WORK ORDER >> Check every line of the entries below for the word "cancel". Then give the number of lines that have it, with nothing added.

RECORDED INFORMATION below:

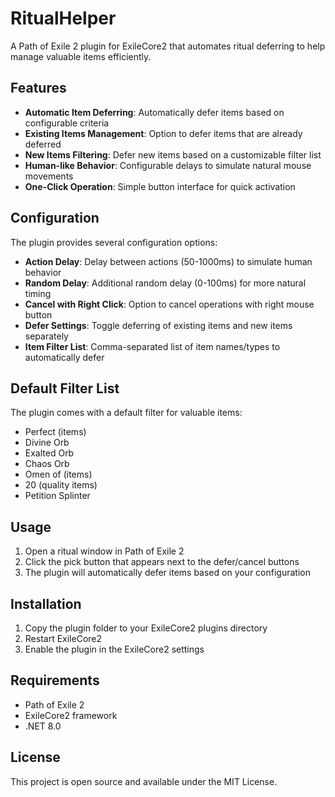 # RitualHelper

A Path of Exile 2 plugin for ExileCore2 that automates ritual deferring to help manage valuable items efficiently.

## Features

- **Automatic Item Deferring**: Automatically defer items based on configurable criteria
- **Existing Items Management**: Option to defer items that are already deferred
- **New Items Filtering**: Defer new items based on a customizable filter list
- **Human-like Behavior**: Configurable delays to simulate natural mouse movements
- **One-Click Operation**: Simple button interface for quick activation

## Configuration

The plugin provides several configuration options:

- **Action Delay**: Delay between actions (50-1000ms) to simulate human behavior
- **Random Delay**: Additional random delay (0-100ms) for more natural timing
- **Cancel with Right Click**: Option to cancel operations with right mouse button
- **Defer Settings**: Toggle deferring of existing items and new items separately
- **Item Filter List**: Comma-separated list of item names/types to automatically defer

## Default Filter List

The plugin comes with a default filter for valuable items:
- Perfect (items)
- Divine Orb
- Exalted Orb
- Chaos Orb
- Omen of (items)
- 20 (quality items)
- Petition Splinter

## Usage

1. Open a ritual window in Path of Exile 2
2. Click the pick button that appears next to the defer/cancel buttons
3. The plugin will automatically defer items based on your configuration

## Installation

1. Copy the plugin folder to your ExileCore2 plugins directory
2. Restart ExileCore2
3. Enable the plugin in the ExileCore2 settings

## Requirements

- Path of Exile 2
- ExileCore2 framework
- .NET 8.0

## License

This project is open source and available under the MIT License.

End of RECORDED INFORMATION.

TASK SOLUTION >> 2